About that same time, I had my two children and experienced the very radicalizing sensation that the words, “I would die for you,” were more than cliché. It’s a heavy thing to be in one’s 20s, living that happy-go-lucky, wonder-what-the-meaning-of-my-life-is existence and suddenly realize that, “Oh, it’s definitely doing whatever one can to ensure the health and happiness of these little people over here.”
Both were watershed moments, and there have been more. Moments when we experience the clarity that everything one has done up until that moment in time has brought us to where we are and our worlds, as we know them, will never be the same. It’s one of the most profound ways we grow as individuals.
Cultures grow, too. And by culture, I mean both the collected manifestations of human intellectual achievement within given parameters, as well as something intangible about a people. The spirit of a people sounds lofty, but it may be the most appropriate word.
As a person of, ahem, some age, I’ve had the pleasure of experiencing what I thought were watershed moments in America’s cultural history. Some, like Stonewall and #MeToo really have been defining moments and, whether or not they took us all the way to where we need to be, in terms of gay rights and women not having to have sex with their bosses to get the opportunities to advance in their careers, these moments took American culture further than it had ever been before.
They grew us.
Other potential times of great social change fizzled out, only taking us a few steps forward. For example, the misogyny inherent in the mythology of original sin will circumvent gender equality until we accept the disquietude of science over the comfort of myth. No wave of the women’s movement has yet tackled patriarchal folklore effectively.
For those of us who put our worlds together as we were growing up in the ’60s and ’70s, a changing, growing culture was part of life. Protests and demonstrations for a better world were de rigueur, and I engaged in acts of civil disobedience vicariously until I was old enough to pick up a picket sign myself. I assumed that was the way it was supposed to be.
Then came Reagan.
I still clearly remember the naivety of my shock that some people didn’t want to grow. Not intellectually. Not culturally. To be honest, while I pity the fear and greed that informs an unwillingness to evolve as a person and a culture, I don’t get it. I don’t understand how even privileged people fail to see the advantages of altruism or, at least, cooperation.
Philosophically, I’ve always, at my core, been a Hegelian. If you remember, the German idealist Hegel taught us the concept of the dialectic. Simply put, we have an idea about something — a thesis. That thesis is challenged by a new idea that refutes or negates it — an antithesis.

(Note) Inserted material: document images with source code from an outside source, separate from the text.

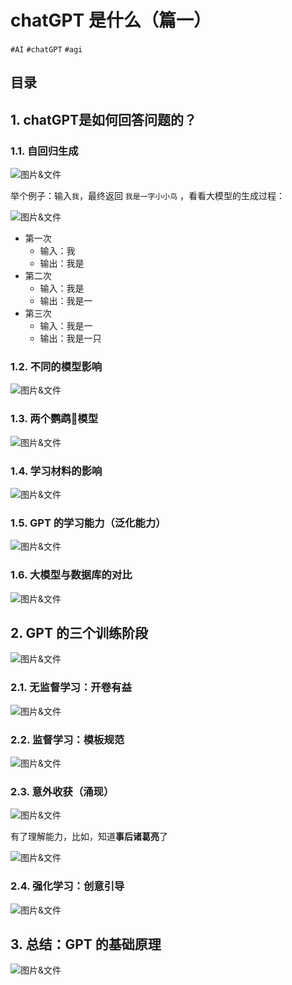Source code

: 
# chatGPT 是什么（篇一）

`#AI`  `#chatGPT`  `#agi`  


## 目录
<!-- toc -->
 ## 1. chatGPT是如何回答问题的？   

### 1.1. 自回归生成

![图片&文件](./files/Pastedimage20240907111029.png)

举个例子：输入`我`，最终返回 `我是一字小小鸟` ，看看大模型的生成过程：

![图片&文件](./files/Pastedimage20240907111319.png)

- 第一次
	- 输入：我
	- 输出：我是
- 第二次
	- 输入：我是
	- 输出：我是一
- 第三次
	- 输入：我是一
	- 输出：我是一只

### 1.2. 不同的模型影响

![图片&文件](./files/Pastedimage20240907111829.png)

### 1.3. 两个鹦鹉🦜模型

![图片&文件](./files/Pastedimage20240907112012.png)

### 1.4. 学习材料的影响

![图片&文件](./files/Pastedimage20240907112215.png)

### 1.5. GPT 的学习能力（泛化能力）

![图片&文件](./files/Pastedimage20240907114018.png)

### 1.6. 大模型与数据库的对比

![图片&文件](./files/Pastedimage20240907114833.png)

## 2. GPT 的三个训练阶段

![图片&文件](./files/Pastedimage20240907120358.png)

### 2.1. 无监督学习：开卷有益

![图片&文件](./files/Pastedimage20240907120518.png)

### 2.2. 监督学习：模板规范

![图片&文件](./files/Pastedimage20240907120656.png)

### 2.3. 意外收获（涌现）

![图片&文件](./files/Pastedimage20240907121049.png)

有了理解能力，比如，知道**事后诸葛亮**了

![图片&文件](./files/Pastedimage20240907121454.png)

### 2.4. 强化学习：创意引导

![图片&文件](./files/Pastedimage20240907121342.png)

## 3. 总结：GPT 的基础原理

![图片&文件](./files/Pastedimage20240907121705.png)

These two, the thesis and the antithesis, get together and knock it out and what emerges is a synthesis — a resolution of the conflict between the two that advances our thoughts and actions and creates progress.
Undeniably, this is where we are right now as a culture, and where many of us are as individuals, as we integrate the abundance of insight and wisdom delivered to us via the Black Lives Matter movement.
No, it isn’t easy. Culturally, we must accept that the synthesis of our conflict will require massive changes. It’s time to take seriously talks about reparations, free tuition for our BIPOC youth, reduced mortgage rates for our BIPOC neighbors, and fully funded national and statewide offices of reconciliation and justice and apply our brightest minds to these tasks.
On an individual level, white people must employ our own unique blends of vulnerability, guilt or shame, intellect, and forgiveness to progress. We can help each other by sharing insightful information, talking within and across skin color and the other labels that divide us, and by being less critical of the ways we try to do the right thing and sometimes do them the wrong way.
This needs to be a watershed moment in the life of our culture and the lives of our people. We have to make it count.